Information supplied:
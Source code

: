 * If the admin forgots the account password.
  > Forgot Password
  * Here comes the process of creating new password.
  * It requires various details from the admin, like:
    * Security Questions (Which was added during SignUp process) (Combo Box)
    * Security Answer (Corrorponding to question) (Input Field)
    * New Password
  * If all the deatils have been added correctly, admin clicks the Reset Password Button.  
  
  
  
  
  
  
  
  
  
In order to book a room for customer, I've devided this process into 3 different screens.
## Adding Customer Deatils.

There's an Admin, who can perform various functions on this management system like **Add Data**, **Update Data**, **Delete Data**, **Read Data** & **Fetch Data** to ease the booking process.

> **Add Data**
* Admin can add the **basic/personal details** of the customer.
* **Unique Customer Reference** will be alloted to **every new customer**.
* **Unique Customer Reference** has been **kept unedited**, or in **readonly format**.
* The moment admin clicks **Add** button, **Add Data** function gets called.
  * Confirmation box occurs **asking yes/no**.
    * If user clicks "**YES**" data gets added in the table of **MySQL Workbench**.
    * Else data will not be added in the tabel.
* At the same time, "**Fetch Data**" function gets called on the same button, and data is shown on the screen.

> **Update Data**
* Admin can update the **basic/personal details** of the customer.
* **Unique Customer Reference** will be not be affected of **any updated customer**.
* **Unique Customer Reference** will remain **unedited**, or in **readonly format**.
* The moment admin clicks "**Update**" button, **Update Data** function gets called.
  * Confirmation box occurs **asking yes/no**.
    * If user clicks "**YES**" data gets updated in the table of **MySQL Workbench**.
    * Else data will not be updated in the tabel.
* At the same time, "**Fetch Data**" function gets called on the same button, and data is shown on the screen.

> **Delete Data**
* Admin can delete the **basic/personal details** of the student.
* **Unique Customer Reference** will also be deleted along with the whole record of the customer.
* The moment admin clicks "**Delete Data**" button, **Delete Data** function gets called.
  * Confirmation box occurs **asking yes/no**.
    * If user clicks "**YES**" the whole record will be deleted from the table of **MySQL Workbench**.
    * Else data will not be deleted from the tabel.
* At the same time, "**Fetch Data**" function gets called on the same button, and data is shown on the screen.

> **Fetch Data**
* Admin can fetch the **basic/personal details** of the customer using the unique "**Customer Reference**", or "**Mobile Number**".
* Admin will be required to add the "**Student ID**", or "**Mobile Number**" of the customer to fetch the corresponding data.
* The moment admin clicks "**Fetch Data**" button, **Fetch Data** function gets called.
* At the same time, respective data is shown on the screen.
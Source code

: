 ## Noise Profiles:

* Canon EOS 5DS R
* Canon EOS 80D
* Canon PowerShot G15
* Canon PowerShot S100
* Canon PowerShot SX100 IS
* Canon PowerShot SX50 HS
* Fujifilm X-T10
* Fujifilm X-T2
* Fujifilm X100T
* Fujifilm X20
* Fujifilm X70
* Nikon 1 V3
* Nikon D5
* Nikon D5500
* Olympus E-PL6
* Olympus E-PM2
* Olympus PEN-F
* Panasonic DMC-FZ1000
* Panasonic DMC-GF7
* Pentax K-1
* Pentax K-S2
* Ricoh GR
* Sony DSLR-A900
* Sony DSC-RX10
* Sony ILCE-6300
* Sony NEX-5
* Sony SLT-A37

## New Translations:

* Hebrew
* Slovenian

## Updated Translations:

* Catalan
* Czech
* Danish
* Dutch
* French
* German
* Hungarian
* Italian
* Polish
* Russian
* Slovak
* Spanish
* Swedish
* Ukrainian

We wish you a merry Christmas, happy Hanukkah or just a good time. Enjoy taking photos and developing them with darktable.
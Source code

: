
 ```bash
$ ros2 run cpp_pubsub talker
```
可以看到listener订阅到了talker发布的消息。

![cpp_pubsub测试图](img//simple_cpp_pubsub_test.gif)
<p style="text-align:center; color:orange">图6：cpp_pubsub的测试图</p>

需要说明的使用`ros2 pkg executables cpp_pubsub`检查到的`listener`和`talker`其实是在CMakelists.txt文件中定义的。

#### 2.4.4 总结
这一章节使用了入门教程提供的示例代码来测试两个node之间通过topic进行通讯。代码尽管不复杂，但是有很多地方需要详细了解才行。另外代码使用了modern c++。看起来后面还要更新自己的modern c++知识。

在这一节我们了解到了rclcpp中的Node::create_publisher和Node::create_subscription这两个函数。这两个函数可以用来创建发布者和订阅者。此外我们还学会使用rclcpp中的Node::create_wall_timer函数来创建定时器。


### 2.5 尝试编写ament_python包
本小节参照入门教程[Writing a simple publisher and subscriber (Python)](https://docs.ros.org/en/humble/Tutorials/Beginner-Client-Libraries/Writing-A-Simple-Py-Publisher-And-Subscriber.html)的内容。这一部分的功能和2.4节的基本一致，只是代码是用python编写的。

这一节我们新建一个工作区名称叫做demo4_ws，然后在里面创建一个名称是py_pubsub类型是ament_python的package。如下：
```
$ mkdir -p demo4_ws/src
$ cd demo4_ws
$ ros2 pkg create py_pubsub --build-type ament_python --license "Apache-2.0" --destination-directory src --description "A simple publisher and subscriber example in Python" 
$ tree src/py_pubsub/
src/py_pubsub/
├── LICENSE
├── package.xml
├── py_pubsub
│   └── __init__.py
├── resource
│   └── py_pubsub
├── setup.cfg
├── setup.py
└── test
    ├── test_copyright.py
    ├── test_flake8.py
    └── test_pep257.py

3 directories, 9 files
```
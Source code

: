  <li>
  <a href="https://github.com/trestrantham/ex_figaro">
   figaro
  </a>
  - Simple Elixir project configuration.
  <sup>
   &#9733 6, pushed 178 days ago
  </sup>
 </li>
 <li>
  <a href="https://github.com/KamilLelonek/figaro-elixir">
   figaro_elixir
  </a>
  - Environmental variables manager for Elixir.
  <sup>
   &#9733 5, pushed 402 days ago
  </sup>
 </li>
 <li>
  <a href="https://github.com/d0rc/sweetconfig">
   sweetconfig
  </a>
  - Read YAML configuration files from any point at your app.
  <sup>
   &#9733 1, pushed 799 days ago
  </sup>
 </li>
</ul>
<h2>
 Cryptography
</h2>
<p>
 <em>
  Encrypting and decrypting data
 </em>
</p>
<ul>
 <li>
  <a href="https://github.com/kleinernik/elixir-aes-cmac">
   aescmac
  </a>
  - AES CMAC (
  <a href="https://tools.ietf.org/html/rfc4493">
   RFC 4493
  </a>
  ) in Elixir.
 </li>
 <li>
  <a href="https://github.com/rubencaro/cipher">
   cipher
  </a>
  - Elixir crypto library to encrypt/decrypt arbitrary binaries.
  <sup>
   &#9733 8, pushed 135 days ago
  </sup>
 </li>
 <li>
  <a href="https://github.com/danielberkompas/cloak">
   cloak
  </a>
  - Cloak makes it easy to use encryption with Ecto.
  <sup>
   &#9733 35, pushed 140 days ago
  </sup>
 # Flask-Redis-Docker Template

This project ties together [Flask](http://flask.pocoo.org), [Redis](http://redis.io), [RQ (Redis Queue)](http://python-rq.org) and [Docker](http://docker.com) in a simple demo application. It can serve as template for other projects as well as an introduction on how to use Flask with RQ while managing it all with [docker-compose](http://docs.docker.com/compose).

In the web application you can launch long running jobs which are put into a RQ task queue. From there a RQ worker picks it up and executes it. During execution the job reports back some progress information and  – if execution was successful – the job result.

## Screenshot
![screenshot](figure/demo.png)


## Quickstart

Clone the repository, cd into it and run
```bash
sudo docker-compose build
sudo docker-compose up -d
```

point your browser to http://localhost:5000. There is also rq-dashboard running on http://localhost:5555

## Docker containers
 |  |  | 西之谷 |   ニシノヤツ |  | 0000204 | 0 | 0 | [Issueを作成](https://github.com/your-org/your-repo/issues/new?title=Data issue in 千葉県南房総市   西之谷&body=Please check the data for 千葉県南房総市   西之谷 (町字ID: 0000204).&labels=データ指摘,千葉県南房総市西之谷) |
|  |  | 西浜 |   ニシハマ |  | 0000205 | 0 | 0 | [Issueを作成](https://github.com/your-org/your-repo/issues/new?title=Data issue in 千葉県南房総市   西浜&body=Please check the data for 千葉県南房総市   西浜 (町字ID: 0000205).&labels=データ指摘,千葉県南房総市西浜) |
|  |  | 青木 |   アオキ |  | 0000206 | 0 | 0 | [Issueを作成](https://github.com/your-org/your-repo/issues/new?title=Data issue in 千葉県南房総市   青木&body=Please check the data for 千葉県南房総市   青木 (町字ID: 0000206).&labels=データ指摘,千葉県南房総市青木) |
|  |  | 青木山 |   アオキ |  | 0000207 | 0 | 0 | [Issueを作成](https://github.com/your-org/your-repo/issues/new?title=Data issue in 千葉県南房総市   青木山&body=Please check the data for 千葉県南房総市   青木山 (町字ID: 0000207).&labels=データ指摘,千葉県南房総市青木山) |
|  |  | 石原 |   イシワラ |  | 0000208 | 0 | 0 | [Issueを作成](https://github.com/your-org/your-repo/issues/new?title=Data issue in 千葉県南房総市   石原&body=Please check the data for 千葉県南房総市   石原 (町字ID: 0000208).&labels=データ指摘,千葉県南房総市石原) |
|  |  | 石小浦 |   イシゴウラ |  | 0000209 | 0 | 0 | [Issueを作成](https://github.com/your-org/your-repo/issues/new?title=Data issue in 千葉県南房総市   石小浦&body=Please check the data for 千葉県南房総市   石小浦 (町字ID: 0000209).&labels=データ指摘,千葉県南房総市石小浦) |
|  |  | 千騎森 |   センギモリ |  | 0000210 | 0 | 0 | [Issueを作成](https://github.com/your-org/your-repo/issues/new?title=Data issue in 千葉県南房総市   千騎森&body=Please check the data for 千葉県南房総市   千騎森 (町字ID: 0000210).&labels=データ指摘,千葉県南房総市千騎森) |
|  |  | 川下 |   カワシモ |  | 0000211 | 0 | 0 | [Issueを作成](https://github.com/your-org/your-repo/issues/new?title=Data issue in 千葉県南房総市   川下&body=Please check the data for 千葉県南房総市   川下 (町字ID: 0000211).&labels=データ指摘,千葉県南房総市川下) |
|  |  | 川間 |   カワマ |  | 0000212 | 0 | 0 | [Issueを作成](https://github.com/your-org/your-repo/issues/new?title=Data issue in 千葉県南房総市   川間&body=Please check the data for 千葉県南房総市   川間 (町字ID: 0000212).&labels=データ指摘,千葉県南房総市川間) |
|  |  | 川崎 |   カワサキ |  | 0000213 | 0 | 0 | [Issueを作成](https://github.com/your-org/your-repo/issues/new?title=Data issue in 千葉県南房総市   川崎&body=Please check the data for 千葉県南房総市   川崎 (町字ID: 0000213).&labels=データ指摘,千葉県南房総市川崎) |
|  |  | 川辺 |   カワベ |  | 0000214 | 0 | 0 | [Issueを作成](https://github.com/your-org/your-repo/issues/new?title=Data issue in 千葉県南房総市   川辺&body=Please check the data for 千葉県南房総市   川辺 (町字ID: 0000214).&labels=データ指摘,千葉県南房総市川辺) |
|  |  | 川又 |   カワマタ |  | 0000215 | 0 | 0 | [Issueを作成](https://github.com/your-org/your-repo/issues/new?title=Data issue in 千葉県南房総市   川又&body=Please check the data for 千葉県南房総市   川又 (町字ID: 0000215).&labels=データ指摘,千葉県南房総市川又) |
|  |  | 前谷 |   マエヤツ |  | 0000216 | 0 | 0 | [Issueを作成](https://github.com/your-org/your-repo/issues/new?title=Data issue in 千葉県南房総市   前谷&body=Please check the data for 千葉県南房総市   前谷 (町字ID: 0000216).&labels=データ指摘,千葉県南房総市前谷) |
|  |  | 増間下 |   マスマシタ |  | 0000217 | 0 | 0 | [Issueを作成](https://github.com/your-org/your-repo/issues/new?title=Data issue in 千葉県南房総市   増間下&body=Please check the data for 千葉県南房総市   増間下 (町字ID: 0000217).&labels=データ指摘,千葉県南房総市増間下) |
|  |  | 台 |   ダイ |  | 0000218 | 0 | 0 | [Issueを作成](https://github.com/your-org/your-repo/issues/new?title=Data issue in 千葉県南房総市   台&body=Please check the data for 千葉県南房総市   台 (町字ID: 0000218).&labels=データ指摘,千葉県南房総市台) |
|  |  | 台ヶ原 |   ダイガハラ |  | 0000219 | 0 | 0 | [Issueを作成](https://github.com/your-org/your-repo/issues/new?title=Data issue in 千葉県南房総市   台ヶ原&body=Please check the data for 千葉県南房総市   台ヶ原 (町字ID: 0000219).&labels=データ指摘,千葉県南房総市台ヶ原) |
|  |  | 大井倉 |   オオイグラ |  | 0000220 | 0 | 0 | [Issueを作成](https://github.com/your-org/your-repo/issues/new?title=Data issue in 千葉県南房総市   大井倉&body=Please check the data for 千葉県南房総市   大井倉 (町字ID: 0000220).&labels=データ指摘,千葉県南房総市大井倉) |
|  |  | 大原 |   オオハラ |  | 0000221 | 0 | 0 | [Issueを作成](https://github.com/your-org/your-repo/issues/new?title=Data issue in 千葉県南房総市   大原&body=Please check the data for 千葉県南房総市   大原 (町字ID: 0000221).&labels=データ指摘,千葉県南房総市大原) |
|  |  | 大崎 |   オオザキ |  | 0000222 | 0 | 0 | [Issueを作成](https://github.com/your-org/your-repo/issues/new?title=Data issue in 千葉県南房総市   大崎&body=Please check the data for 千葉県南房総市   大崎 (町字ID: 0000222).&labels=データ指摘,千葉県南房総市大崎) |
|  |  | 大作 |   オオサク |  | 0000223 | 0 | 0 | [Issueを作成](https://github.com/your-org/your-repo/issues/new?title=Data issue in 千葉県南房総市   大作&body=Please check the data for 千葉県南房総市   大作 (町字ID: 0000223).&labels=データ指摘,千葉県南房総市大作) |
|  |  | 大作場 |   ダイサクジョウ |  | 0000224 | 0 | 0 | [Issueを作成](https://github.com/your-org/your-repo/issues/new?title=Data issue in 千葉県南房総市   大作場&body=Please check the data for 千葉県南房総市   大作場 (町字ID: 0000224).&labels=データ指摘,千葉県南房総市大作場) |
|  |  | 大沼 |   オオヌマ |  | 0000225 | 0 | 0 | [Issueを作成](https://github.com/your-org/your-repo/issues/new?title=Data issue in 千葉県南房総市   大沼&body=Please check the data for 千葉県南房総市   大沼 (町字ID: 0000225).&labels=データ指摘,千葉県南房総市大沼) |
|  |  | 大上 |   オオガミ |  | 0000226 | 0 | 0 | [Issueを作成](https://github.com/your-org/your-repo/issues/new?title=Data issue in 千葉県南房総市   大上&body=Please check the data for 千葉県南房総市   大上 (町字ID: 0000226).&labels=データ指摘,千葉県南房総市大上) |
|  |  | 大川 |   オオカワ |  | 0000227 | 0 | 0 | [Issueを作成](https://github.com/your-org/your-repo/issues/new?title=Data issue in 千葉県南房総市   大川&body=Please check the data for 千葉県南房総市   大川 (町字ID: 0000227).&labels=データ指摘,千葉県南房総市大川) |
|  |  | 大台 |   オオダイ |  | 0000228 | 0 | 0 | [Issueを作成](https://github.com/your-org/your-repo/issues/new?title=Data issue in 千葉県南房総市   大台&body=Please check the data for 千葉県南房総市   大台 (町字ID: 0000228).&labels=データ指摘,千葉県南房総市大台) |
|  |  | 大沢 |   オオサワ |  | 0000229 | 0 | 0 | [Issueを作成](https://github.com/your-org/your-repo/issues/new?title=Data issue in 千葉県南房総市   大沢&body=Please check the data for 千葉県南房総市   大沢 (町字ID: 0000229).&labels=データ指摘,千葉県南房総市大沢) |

Exercise brief: Find the lines above holding the word "html" and show them.

Answer to this exercise:
本小节参照入门教程[Writing a simple publisher and subscriber (Python)](https://docs.ros.org/en/humble/Tutorials/Beginner-Client-Libraries/Writing-A-Simple-Py-Publisher-And-Subscriber.html)的内容。这一部分的功能和2.4节的基本一致，只是代码是用python编写的。
  <a href="https://tools.ietf.org/html/rfc4493">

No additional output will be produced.